Set down the records once more, please, exactly and with the pictures left out.

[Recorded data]
================================

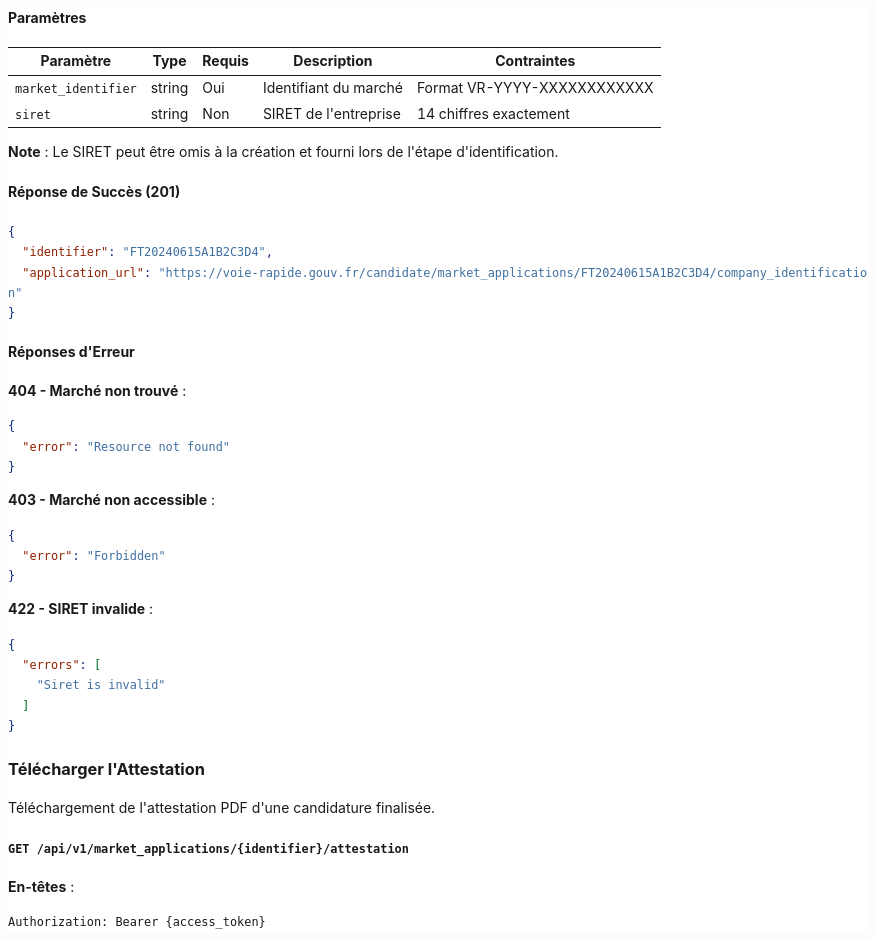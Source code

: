 #### Paramètres

| Paramètre | Type | Requis | Description | Contraintes |
|-----------|------|--------|-------------|-------------|
| `market_identifier` | string | Oui | Identifiant du marché | Format VR-YYYY-XXXXXXXXXXXX |
| `siret` | string | Non | SIRET de l'entreprise | 14 chiffres exactement |

**Note** : Le SIRET peut être omis à la création et fourni lors de l'étape d'identification.

#### Réponse de Succès (201)

```json
{
  "identifier": "FT20240615A1B2C3D4",
  "application_url": "https://voie-rapide.gouv.fr/candidate/market_applications/FT20240615A1B2C3D4/company_identification"
}
```

#### Réponses d'Erreur

**404 - Marché non trouvé** :
```json
{
  "error": "Resource not found"
}
```

**403 - Marché non accessible** :
```json
{
  "error": "Forbidden"
}
```

**422 - SIRET invalide** :
```json
{
  "errors": [
    "Siret is invalid"
  ]
}
```

### Télécharger l'Attestation

Téléchargement de l'attestation PDF d'une candidature finalisée.

#### `GET /api/v1/market_applications/{identifier}/attestation`

**En-têtes** :
```http
Authorization: Bearer {access_token}
```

================================

(Completed exercise):
Source code

: #### Paramètres

| Paramètre | Type | Requis | Description | Contraintes |
|-----------|------|--------|-------------|-------------|
| `market_identifier` | string | Oui | Identifiant du marché | Format VR-YYYY-XXXXXXXXXXXX |
| `siret` | string | Non | SIRET de l'entreprise | 14 chiffres exactement |

**Note** : Le SIRET peut être omis à la création et fourni lors de l'étape d'identification.

#### Réponse de Succès (201)

```json
{
  "identifier": "FT20240615A1B2C3D4",
  "application_url": "https://voie-rapide.gouv.fr/candidate/market_applications/FT20240615A1B2C3D4/company_identification"
}
```

#### Réponses d'Erreur

**404 - Marché non trouvé** :
```json
{
  "error": "Resource not found"
}
```

**403 - Marché non accessible** :
```json
{
  "error": "Forbidden"
}
```

**422 - SIRET invalide** :
```json
{
  "errors": [
    "Siret is invalid"
  ]
}
```

### Télécharger l'Attestation

Téléchargement de l'attestation PDF d'une candidature finalisée.

#### `GET /api/v1/market_applications/{identifier}/attestation`

**En-têtes** :
```http
Authorization: Bearer {access_token}
```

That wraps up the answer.